Hawaii minacciate da piogge torrenziali: la tempesta tropicale Moke sfiora le isole

Dopo i danni provocati dall’uragano Lala, la nuova perturbazione potrebbe scaricare fino a 38 cm di pioggia nelle aree più esposte di Big Island

La tempesta tropicale Moke si sta muovendo al largo delle Hawaii, ma la sua vicinanza rischia di aggravare le conseguenze lasciate dall’uragano Lala, che nei giorni scorsi ha provocato allagamenti, frane e danni alle infrastrutture. Il pericolo principale associato a Moke non sono tanto i venti, quanto le precipitazioni intense attese soprattutto su Big Island. Ieri, a metà giornata (ora locale), il centro della tempesta si trovava a circa 515 km a Sud-Sud/Ovest di Hilo, con venti massimi sostenuti intorno ai 65 km/h. Secondo le previsioni del National Hurricane Center, Moke avrebbe dovuto transitare a Sud di Big Island e successivamente spostarsi verso Sud delle altre principali isole dell’arcipelago.

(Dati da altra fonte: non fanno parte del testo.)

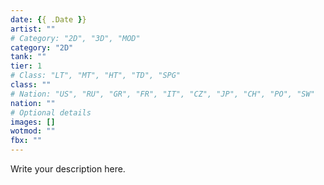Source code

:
 ```yaml
---
date: {{ .Date }}
artist: ""
# Category: "2D", "3D", "MOD"
category: "2D"
tank: ""
tier: 1
# Class: "LT", "MT", "HT", "TD", "SPG"
class: ""
# Nation: "US", "RU", "GR", "FR", "IT", "CZ", "JP", "CH", "PO", "SW"
nation: ""
# Optional details
images: []
wotmod: ""
fbx: ""
---
```

Write your description here.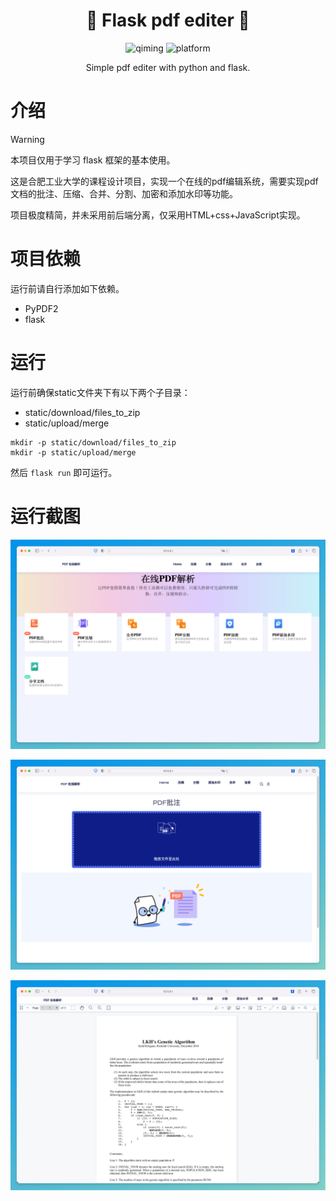 <h1 align="center">🎊 Flask pdf editer 🎊</h1>
<div align="center">
	<img src="https://img.shields.io/badge/author-qiming-blue.svg" alt="qiming" />
    <img src="https://img.shields.io/badge/platform-all-orange.svg?style=plastic" alt="platform" />
  </a>
  <p align="center"> Simple pdf editer with python and flask. </p>
</div>

# 介绍


> [!WARNING]  
> 本项目仅用于学习 flask 框架的基本使用。

这是合肥工业大学的课程设计项目，实现一个在线的pdf编辑系统，需要实现pdf文档的批注、压缩、合并、分割、加密和添加水印等功能。

项目极度精简，并未采用前后端分离，仅采用HTML+css+JavaScript实现。

# 项目依赖

运行前请自行添加如下依赖。

- PyPDF2
- flask

# 运行

运行前确保static文件夹下有以下两个子目录：

- static/download/files_to_zip
- static/upload/merge

```shell
mkdir -p static/download/files_to_zip
mkdir -p static/upload/merge
```

然后 `flask run` 即可运行。

# 运行截图

![项目首页](png/home.png)

![批注页面首页](png/mark.png)

![对pdf文件进行批注](png/Mark%20paper.png)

Piogge intense e rischio di nuove frane

Big Island è considerata l’area più vulnerabile. I meteorologi prevedono accumuli complessivi fino a 25 cm di pioggia, con punte isolate di circa 38 cm. Quantità sufficienti, soprattutto sui versanti esposti a Sud/Est e nelle zone montuose, a provocare alluvioni lampo e nuove frane potenzialmente pericolose per la popolazione. Il rischio è particolarmente elevato nelle aree già colpite da Lala, dove il terreno è saturo e le infrastrutture sono state danneggiate. Sulla costa nordorientale di Big Island, l’uragano aveva lasciato un accumulo eccezionale di 43,54 pollici di pioggia, pari a circa 110 cm. Anche le altre isole potrebbero però essere interessate dalle precipitazioni: a Maui orientale sono attesi fino a 15 cm di pioggia, mentre sulle restanti isole gli accumuli potrebbero raggiungere tra 2,5 e 5 cm.

L’allerta

Di fronte al nuovo peggioramento, il sindaco della contea di Hawaii, Kimo Alameda, ha invitato la popolazione a evitare gli spostamenti e a rimanere al riparo. Le autorità locali hanno inoltre predisposto diversi centri di accoglienza per le persone che ne avessero bisogno. Anche il governatore delle Hawaii, Josh Green, ha esortato i residenti a prepararsi alla nuova emergenza, raccomandando di fare scorta di alimenti, medicinali e beni di prima necessità. L’eredità di Lala resta pesante: ieri oltre 6.500 utenze nella contea risultavano ancora senza elettricità. L’uragano aveva inoltre causato 2 vittime nello Stato.

Un’altra tempesta nel Pacifico

Mentre Moke minaccia le Hawaii, un’altra tempesta tropicale si è formata nell’oceano Pacifico orientale. Si tratta di Iselle, che ieri presentava venti massimi sostenuti di circa 85 km/h e si trovava a circa 860 km a Sud/Ovest dell’estremità meridionale della penisola messicana della Baja California. Il sistema si muove verso Nord/Ovest a circa 26 km/h. Al momento non erano in vigore allerte o avvisi costieri, ma il National Hurricane Center prevedeva la possibilità che Iselle raggiungesse la forza di uragano nell’arco di 1-2 giorni. La tempesta dovrebbe inoltre generare forti mareggiate lungo la costa occidentale della Baja California a partire dalle prossime ore.